Terrorism, like other factors that disrupts society, must be fought. But even in the `old` Commonwealth this is being used as an excuse by people with a security mind-set to stop reporters, newspapers, and cameraman doing their work, the Commonwealth Journalists Association (CJA) said.
In a statement to mark World Press Freedom Day the CJA International President Hassan Shahriar said that people who never see the value of accountability have jumped on the bandwagon of `terrorism` and are quietly removing the rights that make politicians, the military and security people accountable.
In developed countries of the Commonwealth, according to the CJA, some old and hard-fought rights are being stripped away from journalists under the guide of fighting terrorism.
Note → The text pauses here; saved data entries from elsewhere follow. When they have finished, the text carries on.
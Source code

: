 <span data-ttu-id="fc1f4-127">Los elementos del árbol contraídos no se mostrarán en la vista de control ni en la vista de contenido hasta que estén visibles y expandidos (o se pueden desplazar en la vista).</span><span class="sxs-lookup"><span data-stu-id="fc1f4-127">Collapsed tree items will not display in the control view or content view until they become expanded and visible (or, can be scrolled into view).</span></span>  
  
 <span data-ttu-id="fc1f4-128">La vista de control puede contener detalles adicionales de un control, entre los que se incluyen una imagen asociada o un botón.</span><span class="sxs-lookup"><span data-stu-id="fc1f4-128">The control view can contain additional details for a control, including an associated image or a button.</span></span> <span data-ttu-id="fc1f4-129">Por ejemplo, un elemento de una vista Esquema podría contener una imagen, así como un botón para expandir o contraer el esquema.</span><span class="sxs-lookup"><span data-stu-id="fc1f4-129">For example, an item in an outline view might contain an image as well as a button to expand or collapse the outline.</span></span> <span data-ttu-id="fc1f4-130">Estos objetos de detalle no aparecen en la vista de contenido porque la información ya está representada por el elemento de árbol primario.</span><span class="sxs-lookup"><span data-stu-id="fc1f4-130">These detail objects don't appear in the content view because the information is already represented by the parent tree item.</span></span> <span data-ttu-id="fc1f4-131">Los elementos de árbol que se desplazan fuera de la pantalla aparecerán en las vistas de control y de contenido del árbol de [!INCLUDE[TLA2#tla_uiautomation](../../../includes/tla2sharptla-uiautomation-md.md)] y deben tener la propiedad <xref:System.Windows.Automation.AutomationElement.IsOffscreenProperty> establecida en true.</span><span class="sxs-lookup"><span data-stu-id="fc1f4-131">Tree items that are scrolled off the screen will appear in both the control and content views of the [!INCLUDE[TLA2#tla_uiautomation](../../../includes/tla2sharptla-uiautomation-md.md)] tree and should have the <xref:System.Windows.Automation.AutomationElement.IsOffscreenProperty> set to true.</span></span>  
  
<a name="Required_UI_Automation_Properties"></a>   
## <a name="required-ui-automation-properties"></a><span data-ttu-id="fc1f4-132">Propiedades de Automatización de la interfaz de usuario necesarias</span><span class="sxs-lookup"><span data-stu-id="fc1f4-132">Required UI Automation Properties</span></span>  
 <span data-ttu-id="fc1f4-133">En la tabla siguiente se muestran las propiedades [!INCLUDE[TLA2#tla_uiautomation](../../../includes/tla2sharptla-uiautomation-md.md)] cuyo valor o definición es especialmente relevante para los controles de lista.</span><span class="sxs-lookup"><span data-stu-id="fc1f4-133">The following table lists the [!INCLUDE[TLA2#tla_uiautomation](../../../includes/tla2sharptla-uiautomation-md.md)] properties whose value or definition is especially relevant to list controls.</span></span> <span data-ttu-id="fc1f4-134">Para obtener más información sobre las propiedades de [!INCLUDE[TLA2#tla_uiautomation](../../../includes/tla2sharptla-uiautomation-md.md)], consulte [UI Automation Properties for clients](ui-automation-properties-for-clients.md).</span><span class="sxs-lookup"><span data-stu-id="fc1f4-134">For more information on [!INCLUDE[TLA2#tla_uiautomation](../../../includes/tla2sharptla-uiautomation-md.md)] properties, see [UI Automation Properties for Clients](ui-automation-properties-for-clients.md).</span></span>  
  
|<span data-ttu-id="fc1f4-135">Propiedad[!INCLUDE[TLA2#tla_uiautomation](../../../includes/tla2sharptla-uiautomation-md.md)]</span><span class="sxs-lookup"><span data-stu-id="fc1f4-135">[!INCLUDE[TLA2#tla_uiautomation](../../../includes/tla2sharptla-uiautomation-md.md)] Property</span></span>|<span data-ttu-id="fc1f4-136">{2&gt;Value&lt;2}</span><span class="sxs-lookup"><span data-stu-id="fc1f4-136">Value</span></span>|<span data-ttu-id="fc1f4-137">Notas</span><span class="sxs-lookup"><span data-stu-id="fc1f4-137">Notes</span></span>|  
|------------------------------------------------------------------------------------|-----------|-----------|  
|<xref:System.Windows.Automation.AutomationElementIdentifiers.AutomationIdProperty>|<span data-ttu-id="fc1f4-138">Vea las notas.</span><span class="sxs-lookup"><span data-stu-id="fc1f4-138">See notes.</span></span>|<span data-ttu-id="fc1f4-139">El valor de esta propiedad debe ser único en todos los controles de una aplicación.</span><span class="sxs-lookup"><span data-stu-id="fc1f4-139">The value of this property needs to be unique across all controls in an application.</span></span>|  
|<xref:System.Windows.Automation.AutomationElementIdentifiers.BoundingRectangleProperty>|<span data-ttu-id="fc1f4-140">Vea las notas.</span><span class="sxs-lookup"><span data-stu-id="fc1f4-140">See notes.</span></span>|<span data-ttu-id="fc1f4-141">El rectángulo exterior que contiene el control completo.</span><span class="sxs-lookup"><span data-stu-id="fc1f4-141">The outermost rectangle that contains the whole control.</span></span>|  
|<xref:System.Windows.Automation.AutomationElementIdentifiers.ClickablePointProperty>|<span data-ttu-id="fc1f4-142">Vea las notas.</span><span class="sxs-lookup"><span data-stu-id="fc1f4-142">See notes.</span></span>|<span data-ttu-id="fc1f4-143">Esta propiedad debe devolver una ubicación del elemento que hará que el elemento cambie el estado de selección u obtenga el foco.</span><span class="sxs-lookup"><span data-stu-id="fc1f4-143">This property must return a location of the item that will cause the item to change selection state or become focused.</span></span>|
`The most recent example is in Sri Lanka where the first woman editor of a daily newspaper, who is a member of the CJA executive committee, was verbally intimidated and threatened by a Government official. In Gambia, a leading newspaper has been closed down. Journalists in Pakistan, where eight were killed and 15 abducted during the last five years, are finding it difficult to report freely.
In Bangladesh, families of slain journalists are awaiting punishment to the killers,` Mr. Shahriar said.The Commonwealth Journalists Association said it was shocking to know that many Governments talk of democracy, but silence the Press either through legislation or intimidation and also keep mum when journalists are harassed or attacked by `powerful` groups, often patronized by them.
Developing countries are also suffering from media inroads, though it is less obvious as the start mark is less high. Throughout the last year the progress in the media has been one step forward and one-a-and-half steps back, so that in many countries working journalists are in worse shape than they were in mid-2006. This is despite many courses and conferences to promote good governance, accountability, development and sustainability.
In many developing countries the education of journalists has not improved despite the increasing demands placed on them by globalisation and development, and expected of them by many international institutions. There are more graduate journalists, but they are not going into the media because after their years of study they can`t earn a living wage there.
So the year ahead must again be a struggle, and a fight where necessary, to push ahead in our advocacy of the working journalist. The CJA will continue to raise its voice against press censorship, harassment, criminal defamation and persecution of journalists. It needs to stand up publicly for working journalists on all fronts, and to listen and respond to their needs, the CJA said.